GOVERNO SEM BÚSSOLA

Por 16 de junho de 2016 Notícias Sem comentários
HPM-NITERÓI

O Governo do Estado do Rio de Janeiro não sabe para onde vai e como vai. Propõe um pacote de corte nos gastos, sem critérios, que massacra principalmente os trabalhadores. Além de medidas equivocadas como a restrição do benefício do bilhete único, que vai prejudicar exatamente os empregados que mais precisam, a área da saúde chegou a níveis inaceitáveis.

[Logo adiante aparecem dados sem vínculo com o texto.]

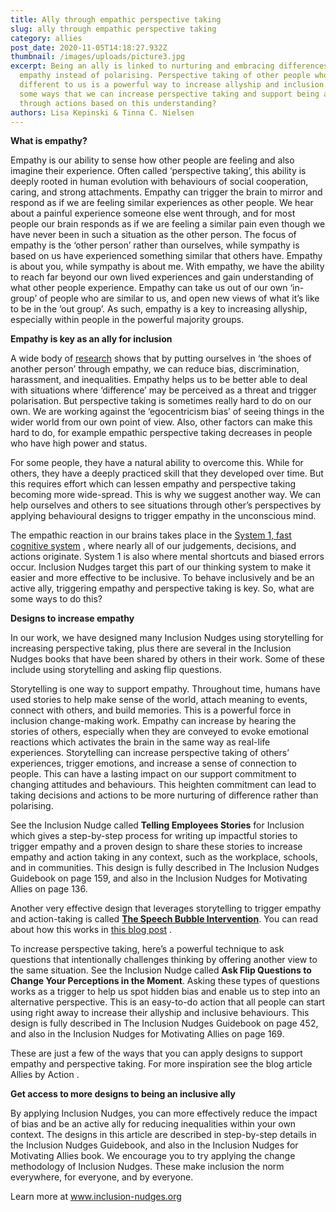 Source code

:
 ```yaml
---
title: Ally through empathic perspective taking
slug: ally through empathic perspective taking
category: allies
post_date: 2020-11-05T14:18:27.932Z
thumbnail: /images/uploads/picture3.jpg
excerpt: Being an ally is linked to nurturing and embracing differences with
  empathy instead of polarising. Perspective taking of other people who are
  different to us is a powerful way to increase allyship and inclusion. What are
  some ways that we can increase perspective taking and support being an ally
  through actions based on this understanding?
authors: Lisa Kepinski & Tinna C. Nielsen
---
```



**What is empathy?** 

Empathy is our ability to sense how other people are feeling and also imagine their experience. Often called ‘perspective taking’, this ability is deeply rooted in human evolution with behaviours of social cooperation, caring, and strong attachments. Empathy can trigger the brain to mirror and respond as if we are feeling similar experiences as other people. We hear about a painful experience someone else went through, and for most people our brain responds as if we are feeling a similar pain even though we have never been in such a situation as the other person. The focus of empathy is the ‘other person’ rather than ourselves, while sympathy is based on us have experienced something similar that others have. Empathy is about you, while sympathy is about me. With empathy, we have the ability to reach far beyond our own lived experiences and gain understanding of what other people experience. Empathy can take us out of our own ‘in-group’ of people who are similar to us, and open new views of what it’s like to be in the ‘out group’. As such, empathy is a key to increasing allyship, especially within people in the powerful majority groups. 



**Empathy is key as an ally for inclusion** 

A wide body of [research](https://greatergood.berkeley.edu/topic/empathy/definition#why-practice-empathy) shows that by putting ourselves in ‘the shoes of another person’ through empathy, we can reduce bias, discrimination, harassment, and inequalities. Empathy helps us to be better able to deal with situations where ‘difference’ may be perceived as a threat and trigger polarisation. But perspective taking is sometimes really hard to do on our own. We are working against the ‘egocentricism bias’ of seeing things in the wider world from our own point of view. Also, other factors can make this hard to do, for example empathic perspective taking decreases in people who have high power and status.  

For some people, they have a natural ability to overcome this. While for others, they have a deeply practiced skill that they developed over time. But this requires effort which can lessen empathy and perspective taking becoming more wide-spread. This is why we suggest another way. We can help ourselves and others to see situations through other’s perspectives by applying behavioural designs to trigger empathy in the unconscious mind. 

The empathic reaction in our brains takes place in the [System 1, fast cognitive system](https://inclusion-nudges.org/blog/about-inclusion-nudges/power-of-inclusion-nudges) , where nearly all of our judgements, decisions, and actions originate. System 1 is also where mental shortcuts and biased errors occur. Inclusion Nudges target this part of our thinking system to make it easier and more effective to be inclusive. To behave inclusively and be an active ally, triggering empathy and perspective taking is key. So, what are some ways to do this?



**Designs to increase empathy** 

In our work, we have designed many Inclusion Nudges using storytelling for increasing perspective taking, plus there are several in the Inclusion Nudges books that have been shared by others in their work. Some of these include using storytelling and asking flip questions.

Storytelling is one way to support empathy. Throughout time, humans have used stories to help make sense of the world, attach meaning to events, connect with others, and build memories. This is a powerful force in inclusion change-making work. Empathy can increase by hearing the stories of others, especially when they are conveyed to evoke emotional reactions which activates the brain in the same way as real-life experiences. Storytelling can increase perspective taking of others’ experiences, trigger emotions, and increase a sense of connection to people. This can have a lasting impact on our support commitment to changing attitudes and behaviours. This heighten commitment can lead to taking decisions and actions to be more nurturing of difference rather than polarising. 

See the Inclusion Nudge called **Telling Employees Stories** for Inclusion which gives a step-by-step process for writing up impactful stories to trigger empathy and a proven design to share these stories to increase empathy and action taking in any context, such as the workplace, schools, and in communities. This design is fully described in The Inclusion Nudges Guidebook on page 159, and also in the Inclusion Nudges for Motivating Allies on page 136.

Another very effective design that leverages storytelling to trigger empathy and action-taking is called **[The Speech Bubble Intervention](https://inclusion-nudges.org/blog/inclusive-co-creation/power-of-speech-bubbles)**. You can read about how this works in [this blog post](https://inclusion-nudges.org/blog/inclusive-co-creation/power-of-speech-bubbles) . 

To increase perspective taking, here’s a powerful technique to ask questions that intentionally challenges thinking by offering another view to the same situation. See the Inclusion Nudge called **Ask Flip Questions to Change Your Perceptions in the Moment**. Asking these types of questions works as a trigger to help us spot hidden bias and enable us to step into an alternative perspective. This is an easy-to-do action that all people can start using right away to increase their allyship and inclusive behaviours. This design is fully described in The Inclusion Nudges Guidebook on page 452, and also in the Inclusion Nudges for Motivating Allies on page 169.

These are just a few of the ways that you can apply designs to support empathy and perspective taking. For more inspiration see the blog article Allies by Action .



**Get access to more designs to being an inclusive ally** 

By applying Inclusion Nudges, you can more effectively reduce the impact of bias and be an active ally for reducing inequalities within your own context. The designs in this article are described in step-by-step details in the Inclusion Nudges Guidebook, and also in the Inclusion Nudges for Motivating Allies book. We encourage you to try applying the change methodology of Inclusion Nudges. These make inclusion the norm everywhere, for everyone, and by everyone.

Learn more at www.inclusion-nudges.org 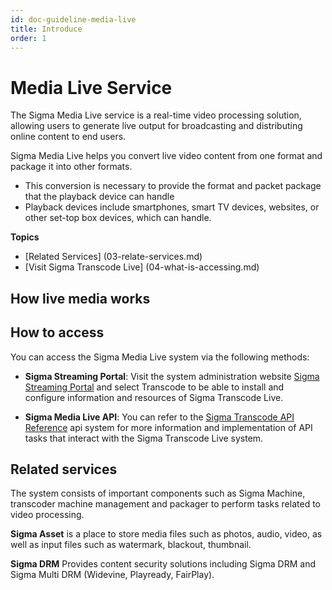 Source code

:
 ```yaml
---
id: doc-guideline-media-live
title: Introduce
order: 1
---
```


# Media Live Service

The Sigma Media Live service is a real-time video processing solution, allowing users to generate live output for broadcasting and distributing online content to end users.

Sigma Media Live helps you convert live video content from one format and package it into other formats.

- This conversion is necessary to provide the format and packet package that the playback device can handle
- Playback devices include smartphones, smart TV devices, websites, or other set-top box devices, which can handle.

**Topics**

- [Related Services] (03-relate-services.md)
- [Visit Sigma Transcode Live] (04-what-is-accessing.md)

## How live media works

## How to access

You can access the Sigma Media Live system via the following methods:

- **Sigma Streaming Portal**: Visit the system administration website [Sigma Streaming Portal](https://portal.sigmaott.com/) and select Transcode to be able to install and configure information and resources of Sigma Transcode Live.

- **Sigma Media Live API**: You can refer to the [Sigma Transcode API Reference](https://sigmaott.com/apis/sigma-transcode-live.html#/) api system for more information and implementation of API tasks that interact with the Sigma Transcode Live system.

## Related services

The system consists of important components such as Sigma Machine, transcoder machine management and packager to perform tasks related to video processing.

**Sigma Asset** is a place to store media files such as photos, audio, video, as well as input files such as watermark, blackout, thumbnail.

**Sigma DRM** Provides content security solutions including Sigma DRM and Sigma Multi DRM (Widevine, Playready, FairPlay).
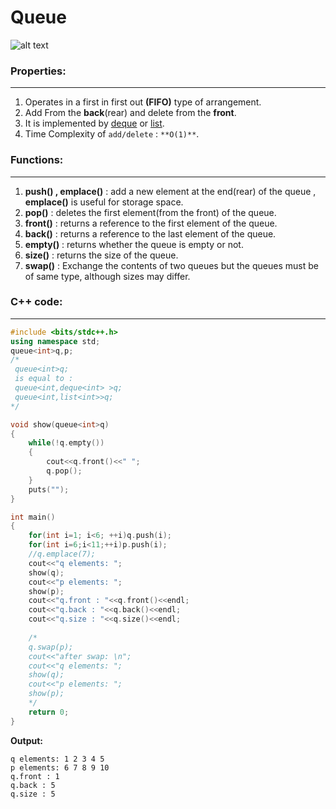 # Queue

![alt text](https://media.geeksforgeeks.org/wp-content/uploads/geek-queue-1.png)


### Properties:
***
1. Operates in a first in first out **(FIFO)** type of arrangement.
2. Add From the **back**(rear) and delete from the **front**.
3. It is implemented by [deque](https://github.com/ahmedmohamedsakr/Competitive-Programming/blob/mine/STL/Sequence%20Containers/Deque.md) or 
[list](https://github.com/ahmedmohamedsakr/Competitive-Programming/blob/mine/STL/Sequence%20Containers/List.md).
4. Time Complexity of `add/delete` : ` **O(1)** `.

### Functions:
***
1. **push() , emplace()** : add a new element at the end(rear) of the queue , **emplace()** is useful for storage space.
2. **pop()** : deletes the first element(from the front) of the queue.
3. **front()** :  returns a reference to the first element of the queue.
4. **back()** :  returns a reference to the last element of the queue.
5. **empty()** : returns whether the queue is empty or not.
6. **size()** : returns the size of the queue.
7. **swap()** : Exchange the contents of two queues but the queues must be of same type, although sizes may differ.

### C++ code:
***
```cpp
#include <bits/stdc++.h>
using namespace std;
queue<int>q,p;
/*
 queue<int>q;  
 is equal to :
 queue<int,deque<int> >q;
 queue<int,list<int>>q;
*/

void show(queue<int>q)
{
    while(!q.empty())
    {
        cout<<q.front()<<" ";
        q.pop();
    }
    puts("");
}

int main()
{
    for(int i=1; i<6; ++i)q.push(i);
    for(int i=6;i<11;++i)p.push(i);
    //q.emplace(7);
    cout<<"q elements: ";
    show(q);
    cout<<"p elements: ";
    show(p);
    cout<<"q.front : "<<q.front()<<endl;
    cout<<"q.back : "<<q.back()<<endl;
    cout<<"q.size : "<<q.size()<<endl;
    
    /*
    q.swap(p);
    cout<<"after swap: \n";
    cout<<"q elements: ";
    show(q);
    cout<<"p elements: ";
    show(p);
    */
    return 0;
}

```

**Output:**
```
q elements: 1 2 3 4 5
p elements: 6 7 8 9 10
q.front : 1
q.back : 5
q.size : 5
```

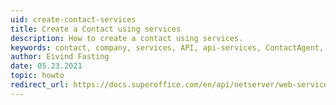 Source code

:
 ```yaml
---
uid: create-contact-services
title: Create a Contact using services
description: How to create a contact using services.
keywords: contact, company, services, API, api-services, ContactAgent, CreateDefaultContactEntity
author: Eivind Fasting
date: 05.23.2021
topic: howto
redirect_url: https://docs.superoffice.com/en/api/netserver/web-services/howto/company/create-contact.html
---
```

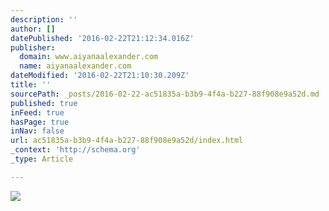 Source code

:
 ```yaml
---
description: ''
author: []
datePublished: '2016-02-22T21:12:34.016Z'
publisher:
  domain: www.aiyanaalexander.com
  name: aiyanaalexander.com
dateModified: '2016-02-22T21:10:30.209Z'
title: ''
sourcePath: _posts/2016-02-22-ac51835a-b3b9-4f4a-b227-88f908e9a52d.md
published: true
inFeed: true
hasPage: true
inNav: false
url: ac51835a-b3b9-4f4a-b227-88f908e9a52d/index.html
_context: 'http://schema.org'
_type: Article

---
```

![](http://www.aiyanaalexander.com/wp-content/uploads/G9A6317-copy-email.jpg) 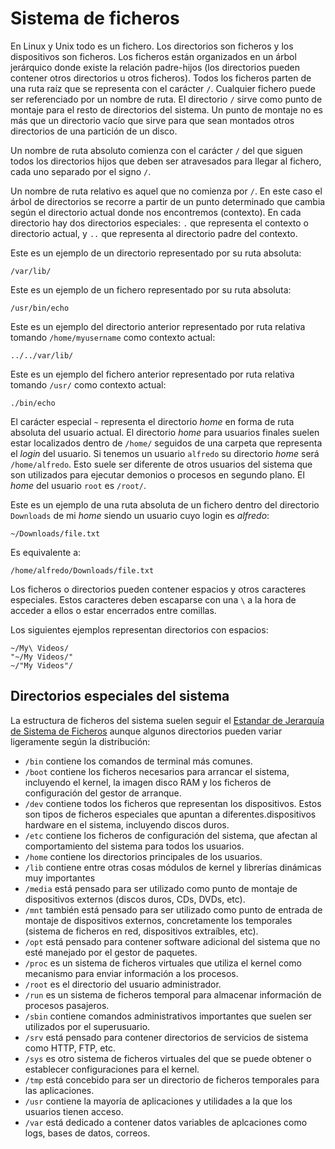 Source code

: # Sistema de ficheros

En Linux y Unix todo es un fichero. Los directorios son ficheros y los dispositivos son ficheros. Los ficheros están organizados en un árbol jerárquico donde existe la relación padre-hijos (los directorios pueden contener otros directorios u otros ficheros). Todos los ficheros parten de una ruta raíz que se representa con el carácter `/`. Cualquier fichero puede ser referenciado por un nombre de ruta. El directorio `/` sirve como punto de montaje para el resto de directorios del sistema. Un punto de montaje no es más que un directorio vacío que sirve para que sean montados otros directorios de una partición de un disco.

Un nombre de ruta absoluto comienza con el carácter `/` del que siguen todos los directorios hijos que deben ser atravesados para llegar al fichero, cada uno separado por el signo `/`.

Un nombre de ruta relativo es aquel que no comienza por `/`. En este caso el árbol de directorios se recorre a partir de un punto determinado que cambia según el directorio actual donde nos encontremos (contexto). En cada directorio hay dos directorios especiales: `.` que representa el contexto o directorio actual, y `..` que representa al directorio padre del contexto.

Este es un ejemplo de un directorio representado por su ruta absoluta:

```
/var/lib/
```

Este es un ejemplo de un fichero representado por su ruta absoluta:

```
/usr/bin/echo
```

Este es un ejemplo del directorio anterior representado por ruta relativa tomando `/home/myusername` como contexto actual:

```
../../var/lib/
```

Este es un ejemplo del fichero anterior representado por ruta relativa tomando `/usr/` como contexto actual:

```
./bin/echo
```

El carácter especial `~` representa el directorio _home_ en forma de ruta absoluta del usuario actual. El directorio _home_ para usuarios finales suelen estar localizados dentro de `/home/` seguidos de una carpeta que representa el _login_ del usuario. Si tenemos un usuario `alfredo` su directorio _home_ será `/home/alfredo`. Esto suele ser diferente de otros usuarios del sistema que son utilizados para ejecutar demonios o procesos en segundo plano. El _home_ del usuario `root` es `/root/`.

Este es un ejemplo de una ruta absoluta de un fichero dentro del directorio `Downloads` de mi _home_ siendo un usuario cuyo login es _alfredo_:

```
~/Downloads/file.txt
```

Es equivalente a:

```
/home/alfredo/Downloads/file.txt
```

Los ficheros o directorios pueden contener espacios y otros caracteres especiales. Estos caracteres deben escaparse con una `\` a la hora de acceder a ellos o estar encerrados entre comillas.

Los siguientes ejemplos representan directorios con espacios:

```
~/My\ Videos/
"~/My Videos/"
~/"My Videos"/
```

## Directorios especiales del sistema

La estructura de ficheros del sistema suelen seguir el [Estandar de Jerarquía de Sistema de Ficheros](https://www.pathname.com/fhs/pub/fhs-2.3.html) aunque algunos directorios pueden variar ligeramente según la distribución:

- `/bin` contiene los comandos de terminal más comunes.
- `/boot` contiene los ficheros necesarios para arrancar el sistema, incluyendo el kernel, la imagen disco RAM y los ficheros de configuración del gestor de arranque.
- `/dev` contiene todos los ficheros que representan los dispositivos. Estos son tipos de ficheros especiales que apuntan a diferentes.dispositivos hardware en el sistema, incluyendo discos duros.
- `/etc` contiene los ficheros de configuración del sistema, que afectan al comportamiento del sistema para todos los usuarios.
- `/home` contiene los directorios principales de los usuarios.
- `/lib` contiene entre otras cosas módulos de kernel y librerías dinámicas muy importantes
- `/media` está pensado para ser utilizado como punto de montaje de dispositivos externos (discos duros, CDs, DVDs, etc).
- `/mnt` también está pensado para ser utilizado como punto de entrada de montaje de dispositivos externos, concretamente los temporales (sistema de ficheros en red, dispositivos extraíbles, etc).
- `/opt` está pensado para contener software adicional del sistema que no esté manejado por el gestor de paquetes.
- `/proc` es un sistema de ficheros virtuales que utiliza el kernel como mecanismo para enviar información a los procesos.
- `/root` es el directorio del usuario administrador.
- `/run` es un sistema de ficheros temporal para almacenar información de procesos pasajeros.
- `/sbin` contiene comandos administrativos importantes que suelen ser utilizados por el superusuario.
- `/srv` está pensado para contener directorios de servicios de sistema como HTTP, FTP, etc.
- `/sys` es otro sistema de ficheros virtuales del que se puede obtener o establecer configuraciones para el kernel.
- `/tmp` está concebido para ser un directorio de ficheros temporales para las aplicaciones.
- `/usr` contiene la mayoría de aplicaciones y utilidades a la que los usuarios tienen acceso.
- `/var` está dedicado a contener datos variables de aplcaciones como logs, bases de datos, correos.
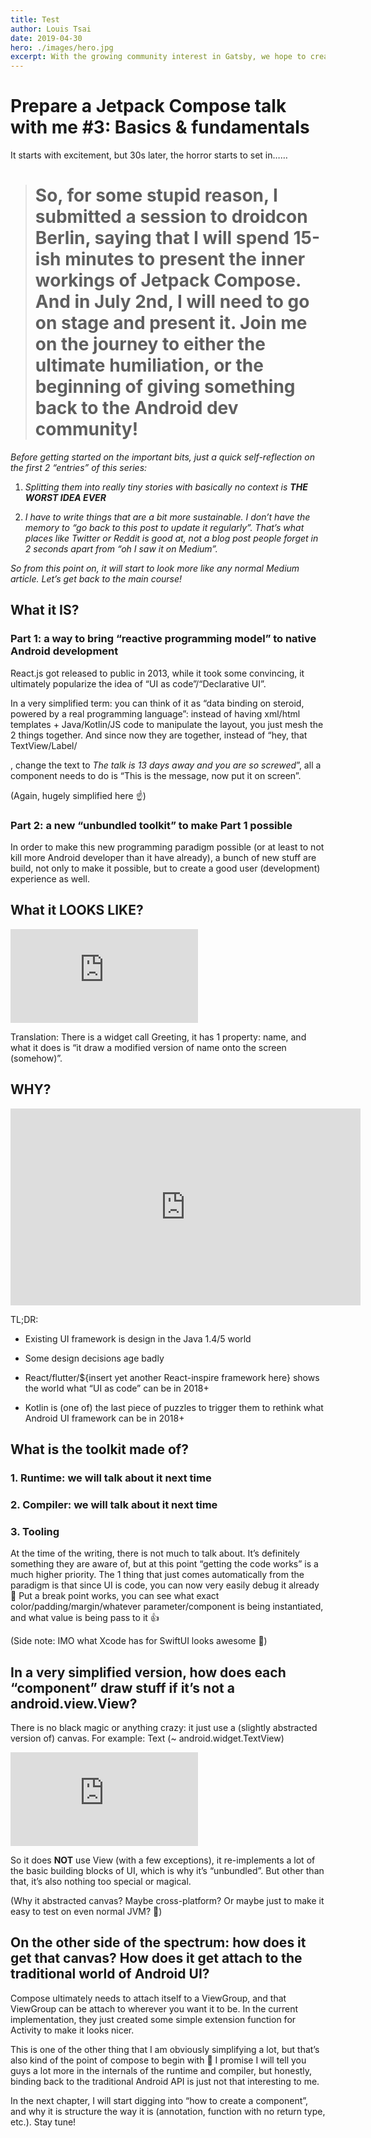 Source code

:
 ```yaml
---
title: Test
author: Louis Tsai
date: 2019-04-30
hero: ./images/hero.jpg
excerpt: With the growing community interest in Gatsby, we hope to create more resources that make it easier for anyone to grasp the power of this incredible tool.
---
```

# Prepare a Jetpack Compose talk with me #3: Basics & fundamentals

It starts with excitement, but 30s later, the horror starts to set in……
> # So, for some stupid reason, I submitted a session to droidcon Berlin, saying that I will spend 15-ish minutes to present the inner workings of Jetpack Compose. And in July 2nd, I will need to go on stage and present it. Join me on the journey to either the ultimate humiliation, or the beginning of giving something back to the Android dev community!

*Before getting started on the important bits, just a quick self-reflection on the first 2 “entries” of this series:*

1. *Splitting them into really tiny stories with basically no context is **THE WORST IDEA EVER***

1. *I have to write things that are a bit more sustainable. I don’t have the memory to “go back to this post to update it regularly”. That’s what places like Twitter or Reddit is good at, not a blog post people forget in 2 seconds apart from “oh I saw it on Medium”.*

*So from this point on, it will start to look more like any normal Medium article. Let’s get back to the main course!*

## What it IS?

### Part 1: a way to bring “reactive programming model” to native Android development

React.js got released to public in 2013, while it took some convincing, it ultimately popularize the idea of “UI as code”/“Declarative UI”.

In a very simplified term: you can think of it as “data binding on steroid, powered by a real programming language”: instead of having xml/html templates + Java/Kotlin/JS code to manipulate the layout, you just mesh the 2 things together. And since now they are together, instead of “hey, that TextView/Label/<p>, change the text to *The talk is 13 days away and you are so screwed*”, all a component needs to do is “This is the message, now put it on screen”.

(Again, hugely simplified here ☝️)

### Part 2: a new “unbundled toolkit” to make Part 1 possible

In order to make this new programming paradigm possible (or at least to not kill more Android developer than it have already), a bunch of new stuff are build, not only to make it possible, but to create a good user (development) experience as well.

## What it LOOKS LIKE?

<iframe src="https://medium.com/media/5904e5bf127e27ab743ad3c0f8825b63" frameborder=0></iframe>

Translation: There is a widget call Greeting, it has 1 property: name, and what it does is “it draw a modified version of name onto the screen (somehow)”.

## **WHY?**

<center><iframe width="560" height="315" src="https://www.youtube.com/embed/VsStyq4Lzxo" frameborder="0" allowfullscreen></iframe></center>

TL;DR:

* Existing UI framework is design in the Java 1.4/5 world

* Some design decisions age badly

* React/flutter/${insert yet another React-inspire framework here} shows the world what “UI as code” can be in 2018+

* Kotlin is (one of) the last piece of puzzles to trigger them to rethink what Android UI framework can be in 2018+

## What is the toolkit made of?

### 1. Runtime: we will talk about it next time

### 2. Compiler: we will talk about it next time

### 3. Tooling

At the time of the writing, there is not much to talk about. It’s definitely something they are aware of, but at this point “getting the code works” is a much higher priority. The 1 thing that just comes automatically from the paradigm is that since UI is code, you can now very easily debug it already 🎉 Put a break point works, you can see what exact color/padding/margin/whatever parameter/component is being instantiated, and what value is being pass to it 👍

(Side note: IMO what Xcode has for SwiftUI looks awesome 🤤)

## In a very simplified version, how does each “component” draw stuff if it’s not a android.view.View?

There is no black magic or anything crazy: it just use a (slightly abstracted version of) canvas. For example: Text (~ android.widget.TextView)

<iframe src="https://medium.com/media/77e59839b20bf4979510b122b2e02883" frameborder=0></iframe>

So it does **NOT** use View (with a few exceptions), it re-implements a lot of the basic building blocks of UI, which is why it’s “unbundled”. But other than that, it’s also nothing too special or magical.

(Why it abstracted canvas? Maybe cross-platform? Or maybe just to make it easy to test on even normal JVM? 🤷)

## On the other side of the spectrum: how does it get that canvas? How does it get attach to the traditional world of Android UI?

Compose ultimately needs to attach itself to a ViewGroup, and that ViewGroup can be attach to wherever you want it to be. In the current implementation, they just created some simple extension function for Activity to make it looks nicer.

This is one of the other thing that I am obviously simplifying a lot, but that’s also kind of the point of compose to begin with 🤷 I promise I will tell you guys a lot more in the internals of the runtime and compiler, but honestly, binding back to the traditional Android API is just not that interesting to me.

In the next chapter, I will start digging into “how to create a component”, and why it is structure the way it is (annotation, function with no return type, etc.). Stay tune!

Moradores de Niterói e municípios vizinhos e populosos, como São Gonçalo, Itaboraí e outros, vão ser agora diretamente afetados com o fechamento dos principais setores do Hospital da Polícia Militar. O HPM-Niterói é uma instituição de médio porte que atende clientes com diferentes graus de dependência. É dotado de uma estrutura complexa com unidade de apoio ao diagnóstico – raio x, tomógrafo, laboratório de análises clínicas, endoscopia, ultrassonografia, ecocardiograma, mamografia, unidades de internação em clínicas médicas e cirúrgica, pronto socorro e centro de terapia intensiva. E mais uma vez esse importante equipamento de saúde está ameaçado de fechamento de seus principais setores, sob a justificativa de diminuição de custos em vista da falência do Estado do Rio de Janeiro. Todo o serviço de internação, emergência e terapia intensiva será deslocado para o Hospital Central da Polícia Militar, na cidade do Rio de Janeiro. Em Niterói, só serão atendidos policiais militares, ficando a comunidade usuária deste hospital totalmente desassistida.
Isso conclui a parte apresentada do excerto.